Dataset entries:
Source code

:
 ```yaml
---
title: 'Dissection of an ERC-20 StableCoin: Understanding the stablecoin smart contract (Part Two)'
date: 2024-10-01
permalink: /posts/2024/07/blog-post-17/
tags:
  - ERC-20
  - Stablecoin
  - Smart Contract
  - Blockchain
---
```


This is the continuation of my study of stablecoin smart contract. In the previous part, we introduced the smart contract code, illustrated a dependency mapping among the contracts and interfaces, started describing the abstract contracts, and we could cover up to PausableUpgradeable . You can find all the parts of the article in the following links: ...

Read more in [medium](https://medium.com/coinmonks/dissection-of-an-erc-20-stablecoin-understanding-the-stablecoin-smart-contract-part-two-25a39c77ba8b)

--

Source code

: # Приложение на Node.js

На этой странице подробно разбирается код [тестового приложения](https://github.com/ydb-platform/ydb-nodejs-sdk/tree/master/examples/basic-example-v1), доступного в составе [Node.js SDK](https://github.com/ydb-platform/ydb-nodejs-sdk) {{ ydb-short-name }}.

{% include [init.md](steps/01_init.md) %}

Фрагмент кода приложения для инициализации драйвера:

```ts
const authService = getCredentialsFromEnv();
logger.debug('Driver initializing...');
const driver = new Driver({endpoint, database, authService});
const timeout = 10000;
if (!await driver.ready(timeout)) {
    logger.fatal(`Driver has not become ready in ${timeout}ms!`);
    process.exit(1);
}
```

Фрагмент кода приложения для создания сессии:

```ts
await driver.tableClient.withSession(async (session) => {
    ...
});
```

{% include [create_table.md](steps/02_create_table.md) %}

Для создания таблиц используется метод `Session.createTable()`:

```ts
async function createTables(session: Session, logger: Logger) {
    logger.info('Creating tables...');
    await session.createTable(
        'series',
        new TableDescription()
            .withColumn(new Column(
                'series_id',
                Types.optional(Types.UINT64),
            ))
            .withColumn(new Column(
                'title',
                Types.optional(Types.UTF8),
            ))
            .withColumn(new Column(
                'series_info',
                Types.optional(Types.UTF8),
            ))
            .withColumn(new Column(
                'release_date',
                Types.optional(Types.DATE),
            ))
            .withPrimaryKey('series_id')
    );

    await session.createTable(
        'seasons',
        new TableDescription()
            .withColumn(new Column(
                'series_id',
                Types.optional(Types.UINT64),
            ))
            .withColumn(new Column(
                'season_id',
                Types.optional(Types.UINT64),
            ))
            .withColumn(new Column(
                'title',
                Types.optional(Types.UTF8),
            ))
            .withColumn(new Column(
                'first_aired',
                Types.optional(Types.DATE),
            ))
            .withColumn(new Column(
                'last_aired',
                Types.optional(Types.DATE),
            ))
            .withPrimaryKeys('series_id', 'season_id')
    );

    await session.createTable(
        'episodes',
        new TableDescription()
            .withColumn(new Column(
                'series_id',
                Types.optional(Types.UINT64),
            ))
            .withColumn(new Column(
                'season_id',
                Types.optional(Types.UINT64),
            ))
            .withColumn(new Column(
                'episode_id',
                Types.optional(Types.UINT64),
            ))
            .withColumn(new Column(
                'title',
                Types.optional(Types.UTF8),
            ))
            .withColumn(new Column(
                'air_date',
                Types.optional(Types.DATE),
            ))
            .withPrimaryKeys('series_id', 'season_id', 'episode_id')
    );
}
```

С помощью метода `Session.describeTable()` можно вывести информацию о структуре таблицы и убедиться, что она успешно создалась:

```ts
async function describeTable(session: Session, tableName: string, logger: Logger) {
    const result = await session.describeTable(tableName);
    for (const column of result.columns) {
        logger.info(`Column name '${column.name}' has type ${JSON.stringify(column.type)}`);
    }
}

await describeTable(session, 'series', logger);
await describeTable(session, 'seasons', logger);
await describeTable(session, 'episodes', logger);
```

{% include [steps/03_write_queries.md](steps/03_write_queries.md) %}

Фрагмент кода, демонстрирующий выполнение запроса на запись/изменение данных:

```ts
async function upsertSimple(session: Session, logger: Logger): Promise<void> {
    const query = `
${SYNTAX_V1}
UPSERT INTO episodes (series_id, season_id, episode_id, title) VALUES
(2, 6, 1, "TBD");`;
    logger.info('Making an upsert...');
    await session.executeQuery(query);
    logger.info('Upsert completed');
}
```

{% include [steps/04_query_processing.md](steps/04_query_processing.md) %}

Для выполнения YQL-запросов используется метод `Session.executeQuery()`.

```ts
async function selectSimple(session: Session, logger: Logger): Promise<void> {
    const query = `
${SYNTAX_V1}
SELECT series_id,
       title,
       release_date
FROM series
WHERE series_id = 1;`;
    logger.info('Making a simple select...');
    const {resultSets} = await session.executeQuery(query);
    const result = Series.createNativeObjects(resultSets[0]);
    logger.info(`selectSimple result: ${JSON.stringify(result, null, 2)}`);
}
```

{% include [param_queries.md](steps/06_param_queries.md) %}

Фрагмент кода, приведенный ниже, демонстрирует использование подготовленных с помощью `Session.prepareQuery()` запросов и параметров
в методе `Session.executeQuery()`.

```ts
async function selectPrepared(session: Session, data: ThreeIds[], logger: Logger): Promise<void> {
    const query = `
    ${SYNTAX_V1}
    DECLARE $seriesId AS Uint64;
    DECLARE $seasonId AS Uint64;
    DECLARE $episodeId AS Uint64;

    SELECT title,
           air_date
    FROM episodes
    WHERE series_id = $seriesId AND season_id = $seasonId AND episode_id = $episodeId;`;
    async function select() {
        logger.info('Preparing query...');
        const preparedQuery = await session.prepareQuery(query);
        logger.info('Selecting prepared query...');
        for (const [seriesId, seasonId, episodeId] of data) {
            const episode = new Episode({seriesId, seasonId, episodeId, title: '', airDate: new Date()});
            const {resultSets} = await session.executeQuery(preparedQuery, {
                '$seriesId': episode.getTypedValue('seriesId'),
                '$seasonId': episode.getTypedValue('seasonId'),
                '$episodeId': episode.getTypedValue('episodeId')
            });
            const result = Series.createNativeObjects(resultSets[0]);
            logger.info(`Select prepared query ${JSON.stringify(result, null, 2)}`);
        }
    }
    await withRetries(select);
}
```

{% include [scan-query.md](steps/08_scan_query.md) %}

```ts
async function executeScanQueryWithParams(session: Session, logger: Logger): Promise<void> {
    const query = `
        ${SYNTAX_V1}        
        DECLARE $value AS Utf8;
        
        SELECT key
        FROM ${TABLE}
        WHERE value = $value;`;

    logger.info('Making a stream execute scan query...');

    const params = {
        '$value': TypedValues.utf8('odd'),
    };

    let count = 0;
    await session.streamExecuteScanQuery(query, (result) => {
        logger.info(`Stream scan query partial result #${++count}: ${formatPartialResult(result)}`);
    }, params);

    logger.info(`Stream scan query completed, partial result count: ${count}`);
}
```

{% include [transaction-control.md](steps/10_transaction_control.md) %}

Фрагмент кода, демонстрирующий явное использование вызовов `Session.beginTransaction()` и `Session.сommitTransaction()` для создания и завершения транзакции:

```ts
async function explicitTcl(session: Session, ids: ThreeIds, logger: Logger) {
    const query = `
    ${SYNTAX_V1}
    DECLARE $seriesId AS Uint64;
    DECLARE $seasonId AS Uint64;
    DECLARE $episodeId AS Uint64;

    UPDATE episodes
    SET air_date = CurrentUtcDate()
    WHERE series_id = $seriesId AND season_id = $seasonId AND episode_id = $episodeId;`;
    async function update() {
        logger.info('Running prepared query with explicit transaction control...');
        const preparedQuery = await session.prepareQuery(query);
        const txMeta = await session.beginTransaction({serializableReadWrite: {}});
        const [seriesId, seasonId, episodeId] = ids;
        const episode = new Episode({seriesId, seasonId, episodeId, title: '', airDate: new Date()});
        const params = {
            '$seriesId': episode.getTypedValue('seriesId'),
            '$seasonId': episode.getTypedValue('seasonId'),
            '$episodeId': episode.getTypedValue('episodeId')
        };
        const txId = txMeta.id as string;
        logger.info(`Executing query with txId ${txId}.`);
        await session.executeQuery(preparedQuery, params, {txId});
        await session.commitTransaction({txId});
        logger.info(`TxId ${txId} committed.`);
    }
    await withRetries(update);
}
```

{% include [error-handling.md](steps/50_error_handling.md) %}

* * *

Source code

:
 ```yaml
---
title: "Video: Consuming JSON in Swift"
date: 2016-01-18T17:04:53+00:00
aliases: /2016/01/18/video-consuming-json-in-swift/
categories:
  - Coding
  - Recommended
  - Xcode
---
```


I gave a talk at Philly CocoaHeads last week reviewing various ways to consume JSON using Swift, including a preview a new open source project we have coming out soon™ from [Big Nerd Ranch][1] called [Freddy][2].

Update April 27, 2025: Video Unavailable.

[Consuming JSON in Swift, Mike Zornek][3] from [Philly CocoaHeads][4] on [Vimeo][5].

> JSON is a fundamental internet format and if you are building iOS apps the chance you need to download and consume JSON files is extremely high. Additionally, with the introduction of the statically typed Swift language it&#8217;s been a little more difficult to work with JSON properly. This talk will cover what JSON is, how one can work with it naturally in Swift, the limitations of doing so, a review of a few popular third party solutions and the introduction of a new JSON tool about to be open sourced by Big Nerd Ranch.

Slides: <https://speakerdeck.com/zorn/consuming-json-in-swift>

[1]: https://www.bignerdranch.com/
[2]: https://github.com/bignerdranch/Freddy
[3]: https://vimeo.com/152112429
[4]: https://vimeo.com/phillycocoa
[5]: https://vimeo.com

WHAT YOU SHOULD DO. If a line of the records above holds the word "CocoaHeads", show it.

EXERCISE OUTPUT.
I gave a talk at Philly CocoaHeads last week reviewing various ways to consume JSON using Swift, including a preview a new open source project we have coming out soon™ from [Big Nerd Ranch][1] called [Freddy][2].
[Consuming JSON in Swift, Mike Zornek][3] from [Philly CocoaHeads][4] on [Vimeo][5].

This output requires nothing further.